About this exercise —
Go through the records and filter out every line lacking the word "object"; copy the lines that remain.

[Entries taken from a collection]
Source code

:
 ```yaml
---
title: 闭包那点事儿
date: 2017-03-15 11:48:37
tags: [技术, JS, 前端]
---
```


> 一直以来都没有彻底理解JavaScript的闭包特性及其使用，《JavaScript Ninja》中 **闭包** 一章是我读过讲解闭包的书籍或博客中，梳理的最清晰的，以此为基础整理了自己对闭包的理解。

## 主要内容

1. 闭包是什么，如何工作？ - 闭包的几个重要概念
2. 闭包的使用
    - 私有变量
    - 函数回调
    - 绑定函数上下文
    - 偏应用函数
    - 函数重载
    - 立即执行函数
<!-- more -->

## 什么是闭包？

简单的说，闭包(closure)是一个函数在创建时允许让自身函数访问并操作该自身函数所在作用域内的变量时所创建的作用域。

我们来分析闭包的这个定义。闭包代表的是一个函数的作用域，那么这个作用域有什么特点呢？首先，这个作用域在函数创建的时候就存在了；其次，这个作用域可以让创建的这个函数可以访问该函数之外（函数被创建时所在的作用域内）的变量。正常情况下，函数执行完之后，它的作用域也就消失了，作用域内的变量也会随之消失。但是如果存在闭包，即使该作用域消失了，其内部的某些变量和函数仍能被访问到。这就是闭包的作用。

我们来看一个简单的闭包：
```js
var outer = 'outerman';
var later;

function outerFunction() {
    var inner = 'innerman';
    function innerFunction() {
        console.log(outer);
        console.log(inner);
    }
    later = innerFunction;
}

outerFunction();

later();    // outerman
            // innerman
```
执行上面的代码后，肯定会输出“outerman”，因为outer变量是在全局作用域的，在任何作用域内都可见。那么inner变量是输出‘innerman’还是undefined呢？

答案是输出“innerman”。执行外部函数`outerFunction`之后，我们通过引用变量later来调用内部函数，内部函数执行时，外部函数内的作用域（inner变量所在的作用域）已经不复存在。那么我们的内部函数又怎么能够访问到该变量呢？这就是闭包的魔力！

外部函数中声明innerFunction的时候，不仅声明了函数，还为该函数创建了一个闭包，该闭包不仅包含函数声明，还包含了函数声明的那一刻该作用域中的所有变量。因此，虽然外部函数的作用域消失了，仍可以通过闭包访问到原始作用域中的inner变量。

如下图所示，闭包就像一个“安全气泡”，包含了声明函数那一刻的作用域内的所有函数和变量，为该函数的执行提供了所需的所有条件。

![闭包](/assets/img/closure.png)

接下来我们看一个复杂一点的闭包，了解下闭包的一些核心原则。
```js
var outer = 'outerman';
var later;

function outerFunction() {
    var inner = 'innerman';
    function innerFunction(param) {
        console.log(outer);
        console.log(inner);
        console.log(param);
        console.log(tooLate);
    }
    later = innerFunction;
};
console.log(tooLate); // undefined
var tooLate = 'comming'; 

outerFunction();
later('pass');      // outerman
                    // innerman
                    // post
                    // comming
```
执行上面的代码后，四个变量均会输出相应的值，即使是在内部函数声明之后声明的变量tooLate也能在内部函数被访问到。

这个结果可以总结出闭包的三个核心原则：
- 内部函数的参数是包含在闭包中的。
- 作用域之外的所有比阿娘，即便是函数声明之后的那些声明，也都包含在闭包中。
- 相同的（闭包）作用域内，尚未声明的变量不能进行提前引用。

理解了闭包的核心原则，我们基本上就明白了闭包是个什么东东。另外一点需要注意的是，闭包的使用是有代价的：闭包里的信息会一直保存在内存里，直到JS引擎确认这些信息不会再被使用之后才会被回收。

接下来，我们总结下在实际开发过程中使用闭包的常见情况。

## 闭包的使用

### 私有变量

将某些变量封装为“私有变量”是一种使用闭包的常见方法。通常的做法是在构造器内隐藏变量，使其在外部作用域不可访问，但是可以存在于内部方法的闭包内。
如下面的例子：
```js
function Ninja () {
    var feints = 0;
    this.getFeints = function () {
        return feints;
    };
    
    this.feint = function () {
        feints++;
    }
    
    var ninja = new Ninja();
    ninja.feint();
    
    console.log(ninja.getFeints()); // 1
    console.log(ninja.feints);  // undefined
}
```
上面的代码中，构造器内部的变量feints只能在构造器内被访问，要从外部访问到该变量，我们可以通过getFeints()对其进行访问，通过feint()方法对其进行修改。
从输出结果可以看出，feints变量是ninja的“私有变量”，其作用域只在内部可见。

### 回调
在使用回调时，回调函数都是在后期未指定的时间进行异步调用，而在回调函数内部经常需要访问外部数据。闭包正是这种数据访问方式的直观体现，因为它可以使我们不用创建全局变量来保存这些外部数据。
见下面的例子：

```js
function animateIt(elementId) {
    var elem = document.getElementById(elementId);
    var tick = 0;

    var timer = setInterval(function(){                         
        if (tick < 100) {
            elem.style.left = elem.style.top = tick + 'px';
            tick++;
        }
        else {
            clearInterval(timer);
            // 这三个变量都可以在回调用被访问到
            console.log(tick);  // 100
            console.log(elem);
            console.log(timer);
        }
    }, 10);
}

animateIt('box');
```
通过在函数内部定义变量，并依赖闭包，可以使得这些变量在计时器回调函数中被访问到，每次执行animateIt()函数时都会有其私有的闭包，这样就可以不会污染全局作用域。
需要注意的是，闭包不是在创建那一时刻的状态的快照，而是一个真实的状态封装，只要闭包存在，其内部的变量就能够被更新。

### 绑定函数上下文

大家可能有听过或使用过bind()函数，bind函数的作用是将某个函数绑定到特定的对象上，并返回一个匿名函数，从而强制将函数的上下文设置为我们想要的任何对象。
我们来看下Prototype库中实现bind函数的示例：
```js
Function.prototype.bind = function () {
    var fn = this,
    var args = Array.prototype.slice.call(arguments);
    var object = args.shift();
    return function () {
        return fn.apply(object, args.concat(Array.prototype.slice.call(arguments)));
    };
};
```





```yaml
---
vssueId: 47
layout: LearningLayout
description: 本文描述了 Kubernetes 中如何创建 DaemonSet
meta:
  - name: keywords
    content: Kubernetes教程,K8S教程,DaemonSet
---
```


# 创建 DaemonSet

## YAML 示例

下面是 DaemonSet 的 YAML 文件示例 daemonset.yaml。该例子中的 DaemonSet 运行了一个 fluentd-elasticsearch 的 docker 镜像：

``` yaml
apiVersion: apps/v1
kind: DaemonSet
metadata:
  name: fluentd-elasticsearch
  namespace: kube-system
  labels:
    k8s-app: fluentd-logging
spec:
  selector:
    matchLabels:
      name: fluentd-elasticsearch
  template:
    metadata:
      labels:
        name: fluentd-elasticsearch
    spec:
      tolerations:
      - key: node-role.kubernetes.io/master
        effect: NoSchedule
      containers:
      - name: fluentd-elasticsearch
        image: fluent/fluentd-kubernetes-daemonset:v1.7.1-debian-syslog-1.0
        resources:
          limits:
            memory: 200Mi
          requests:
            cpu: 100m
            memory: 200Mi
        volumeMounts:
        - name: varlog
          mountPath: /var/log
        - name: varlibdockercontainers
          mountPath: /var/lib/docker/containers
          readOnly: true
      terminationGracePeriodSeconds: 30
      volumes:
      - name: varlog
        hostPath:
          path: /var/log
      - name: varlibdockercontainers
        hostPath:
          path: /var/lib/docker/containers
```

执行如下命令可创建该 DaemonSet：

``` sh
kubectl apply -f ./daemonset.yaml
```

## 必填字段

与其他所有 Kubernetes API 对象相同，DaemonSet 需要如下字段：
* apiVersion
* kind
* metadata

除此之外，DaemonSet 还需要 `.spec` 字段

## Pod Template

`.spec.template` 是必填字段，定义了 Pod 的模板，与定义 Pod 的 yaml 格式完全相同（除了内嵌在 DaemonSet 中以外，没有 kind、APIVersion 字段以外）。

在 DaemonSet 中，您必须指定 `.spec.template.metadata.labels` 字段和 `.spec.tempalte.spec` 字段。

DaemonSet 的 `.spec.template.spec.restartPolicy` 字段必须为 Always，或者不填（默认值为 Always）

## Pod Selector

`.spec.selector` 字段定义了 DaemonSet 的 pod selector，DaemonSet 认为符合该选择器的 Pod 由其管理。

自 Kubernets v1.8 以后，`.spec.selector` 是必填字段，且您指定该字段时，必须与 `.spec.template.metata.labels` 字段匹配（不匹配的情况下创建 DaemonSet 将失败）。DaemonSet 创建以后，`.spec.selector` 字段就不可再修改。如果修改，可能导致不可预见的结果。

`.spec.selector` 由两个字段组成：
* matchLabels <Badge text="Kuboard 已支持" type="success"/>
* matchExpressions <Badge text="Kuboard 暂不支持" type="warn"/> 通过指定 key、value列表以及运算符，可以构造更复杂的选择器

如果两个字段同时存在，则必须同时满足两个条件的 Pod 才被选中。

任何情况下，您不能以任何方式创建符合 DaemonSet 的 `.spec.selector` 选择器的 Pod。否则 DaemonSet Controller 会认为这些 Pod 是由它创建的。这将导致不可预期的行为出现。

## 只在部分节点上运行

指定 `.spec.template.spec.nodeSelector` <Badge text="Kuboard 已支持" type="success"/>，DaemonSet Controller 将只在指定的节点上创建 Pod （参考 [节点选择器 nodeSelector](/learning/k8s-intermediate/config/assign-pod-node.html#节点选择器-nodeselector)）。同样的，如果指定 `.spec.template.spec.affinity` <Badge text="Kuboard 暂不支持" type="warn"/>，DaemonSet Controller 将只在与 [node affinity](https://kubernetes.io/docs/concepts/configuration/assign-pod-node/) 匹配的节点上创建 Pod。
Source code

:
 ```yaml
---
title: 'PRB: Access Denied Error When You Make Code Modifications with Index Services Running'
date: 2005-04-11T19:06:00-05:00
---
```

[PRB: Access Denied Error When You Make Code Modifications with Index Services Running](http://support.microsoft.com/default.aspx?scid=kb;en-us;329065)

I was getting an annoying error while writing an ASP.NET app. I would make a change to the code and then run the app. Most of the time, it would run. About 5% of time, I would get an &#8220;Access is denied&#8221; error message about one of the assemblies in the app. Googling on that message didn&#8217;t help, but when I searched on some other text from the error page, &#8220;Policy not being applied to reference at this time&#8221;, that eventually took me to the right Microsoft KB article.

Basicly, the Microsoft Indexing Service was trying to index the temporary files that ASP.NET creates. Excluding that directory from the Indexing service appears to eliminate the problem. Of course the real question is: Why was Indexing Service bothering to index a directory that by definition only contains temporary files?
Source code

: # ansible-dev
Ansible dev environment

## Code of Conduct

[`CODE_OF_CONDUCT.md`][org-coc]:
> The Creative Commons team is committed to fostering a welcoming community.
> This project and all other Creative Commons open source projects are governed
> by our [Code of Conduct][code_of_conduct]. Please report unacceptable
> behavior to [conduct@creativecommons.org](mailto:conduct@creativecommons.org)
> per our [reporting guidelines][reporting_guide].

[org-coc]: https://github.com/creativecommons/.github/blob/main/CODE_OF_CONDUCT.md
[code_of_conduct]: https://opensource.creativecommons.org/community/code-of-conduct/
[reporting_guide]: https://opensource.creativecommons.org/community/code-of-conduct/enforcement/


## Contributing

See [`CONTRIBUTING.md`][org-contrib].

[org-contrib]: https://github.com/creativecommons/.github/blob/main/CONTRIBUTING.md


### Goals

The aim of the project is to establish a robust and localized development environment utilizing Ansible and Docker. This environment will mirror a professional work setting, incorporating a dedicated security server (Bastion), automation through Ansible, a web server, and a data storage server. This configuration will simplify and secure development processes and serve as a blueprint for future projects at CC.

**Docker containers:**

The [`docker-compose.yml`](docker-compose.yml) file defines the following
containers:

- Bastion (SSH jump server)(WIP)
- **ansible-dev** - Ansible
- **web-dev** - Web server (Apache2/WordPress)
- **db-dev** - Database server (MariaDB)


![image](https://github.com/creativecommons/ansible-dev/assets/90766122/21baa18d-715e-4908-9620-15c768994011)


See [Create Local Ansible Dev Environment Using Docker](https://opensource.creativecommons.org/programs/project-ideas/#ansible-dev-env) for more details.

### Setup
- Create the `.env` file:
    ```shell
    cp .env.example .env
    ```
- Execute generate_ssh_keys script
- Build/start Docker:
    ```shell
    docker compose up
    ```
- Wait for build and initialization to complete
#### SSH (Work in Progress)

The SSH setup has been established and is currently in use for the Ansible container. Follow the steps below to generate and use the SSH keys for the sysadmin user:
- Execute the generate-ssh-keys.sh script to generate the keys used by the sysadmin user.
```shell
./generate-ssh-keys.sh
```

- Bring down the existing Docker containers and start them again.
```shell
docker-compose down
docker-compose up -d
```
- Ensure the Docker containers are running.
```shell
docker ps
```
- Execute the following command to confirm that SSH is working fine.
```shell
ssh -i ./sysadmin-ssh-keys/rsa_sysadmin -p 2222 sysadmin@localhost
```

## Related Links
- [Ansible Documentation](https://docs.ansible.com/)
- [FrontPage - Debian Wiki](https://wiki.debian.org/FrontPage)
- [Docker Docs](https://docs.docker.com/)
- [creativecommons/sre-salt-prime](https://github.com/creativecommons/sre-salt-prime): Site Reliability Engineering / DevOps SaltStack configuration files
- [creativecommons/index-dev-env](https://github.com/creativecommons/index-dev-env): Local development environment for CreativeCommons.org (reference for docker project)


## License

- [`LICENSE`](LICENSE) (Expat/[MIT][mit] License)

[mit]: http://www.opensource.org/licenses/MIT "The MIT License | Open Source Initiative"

Problem solution —
    var object = args.shift();
        return fn.apply(object, args.concat(Array.prototype.slice.call(arguments)));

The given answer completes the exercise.